The standard approach is to pay at or below the market rate for equivalent professional care in your area. According to Genworth, the national median for a home health aide is roughly $33 per hour. Paying a family member $20 to $30 per hour for comparable work is generally considered reasonable and defensible.

Do I have to pay taxes on caregiving income from my parent?
Yes. The IRS considers payments for caregiving services to be taxable income. Depending on how the arrangement is structured, you may owe self-employment taxes or your parent may need to handle payroll withholding as a household employer. Consult an accountant to determine the correct approach for your situation.

Will paying a family caregiver affect my parent's Medicaid eligibility?
If the payments are made under a documented personal care agreement at a reasonable rate, they are generally treated as legitimate expenses and do not trigger a Medicaid transfer penalty. Without proper documentation, Medicaid may classify the payments as gifts during the look-back period, which can delay eligibility.
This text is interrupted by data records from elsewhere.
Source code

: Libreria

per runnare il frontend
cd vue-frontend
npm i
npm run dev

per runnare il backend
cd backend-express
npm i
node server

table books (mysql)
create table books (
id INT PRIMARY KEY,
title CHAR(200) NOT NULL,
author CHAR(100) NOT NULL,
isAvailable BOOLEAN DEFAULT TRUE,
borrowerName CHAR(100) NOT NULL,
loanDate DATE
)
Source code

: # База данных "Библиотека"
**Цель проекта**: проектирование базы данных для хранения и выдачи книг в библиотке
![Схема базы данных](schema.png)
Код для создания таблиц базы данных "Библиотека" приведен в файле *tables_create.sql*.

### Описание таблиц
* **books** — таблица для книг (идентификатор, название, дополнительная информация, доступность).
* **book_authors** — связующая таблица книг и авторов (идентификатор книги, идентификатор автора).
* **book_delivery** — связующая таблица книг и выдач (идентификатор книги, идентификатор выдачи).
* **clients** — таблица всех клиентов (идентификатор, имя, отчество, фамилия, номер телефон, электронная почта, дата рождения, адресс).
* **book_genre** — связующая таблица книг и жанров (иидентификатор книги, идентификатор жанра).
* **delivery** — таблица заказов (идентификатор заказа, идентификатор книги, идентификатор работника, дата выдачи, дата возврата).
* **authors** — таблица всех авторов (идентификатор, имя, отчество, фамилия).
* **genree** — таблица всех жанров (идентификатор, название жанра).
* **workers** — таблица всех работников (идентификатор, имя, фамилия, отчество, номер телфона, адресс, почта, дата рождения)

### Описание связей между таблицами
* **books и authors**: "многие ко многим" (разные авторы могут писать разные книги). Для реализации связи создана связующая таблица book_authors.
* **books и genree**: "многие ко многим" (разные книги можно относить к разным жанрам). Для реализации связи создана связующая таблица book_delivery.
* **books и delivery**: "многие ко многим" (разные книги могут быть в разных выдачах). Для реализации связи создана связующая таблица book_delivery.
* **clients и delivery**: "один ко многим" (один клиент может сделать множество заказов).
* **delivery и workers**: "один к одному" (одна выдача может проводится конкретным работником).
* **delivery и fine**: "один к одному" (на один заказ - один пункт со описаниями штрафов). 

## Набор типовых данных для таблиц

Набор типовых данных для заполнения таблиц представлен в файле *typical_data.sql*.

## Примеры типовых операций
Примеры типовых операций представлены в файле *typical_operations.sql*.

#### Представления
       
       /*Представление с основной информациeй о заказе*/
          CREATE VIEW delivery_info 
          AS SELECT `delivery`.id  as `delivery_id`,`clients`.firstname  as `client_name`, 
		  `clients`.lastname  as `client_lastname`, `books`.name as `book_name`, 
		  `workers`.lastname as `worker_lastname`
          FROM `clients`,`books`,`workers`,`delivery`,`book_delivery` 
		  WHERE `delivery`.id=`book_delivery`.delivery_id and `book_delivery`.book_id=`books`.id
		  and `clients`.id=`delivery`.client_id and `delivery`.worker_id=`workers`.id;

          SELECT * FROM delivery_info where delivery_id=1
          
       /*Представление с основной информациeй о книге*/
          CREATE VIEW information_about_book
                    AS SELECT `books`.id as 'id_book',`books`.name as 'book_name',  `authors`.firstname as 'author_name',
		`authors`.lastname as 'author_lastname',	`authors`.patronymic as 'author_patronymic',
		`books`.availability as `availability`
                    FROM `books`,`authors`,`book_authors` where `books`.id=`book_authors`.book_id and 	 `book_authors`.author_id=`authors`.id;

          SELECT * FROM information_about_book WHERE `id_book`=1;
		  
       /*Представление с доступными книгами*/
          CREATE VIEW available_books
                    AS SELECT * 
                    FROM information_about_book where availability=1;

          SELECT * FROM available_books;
What is a personal care agreement?
A personal care agreement is a written contract between your parent and the family member providing care. It specifies the services to be provided, the rate of pay, the schedule, and how payments will be made. This document protects both parties and provides the documentation that Medicaid and the IRS expect to see.

Can Medicaid actually pay a family member to be a caregiver?
In many states, yes. Medicaid has consumer-directed or self-directed care programs that allow the care recipient to hire a family member as their paid caregiver. Rates are set by the state and there are administrative requirements, but these programs exist specifically to support family caregiving. Check with your state's Medicaid office or an elder law attorney to find out what's available where you live.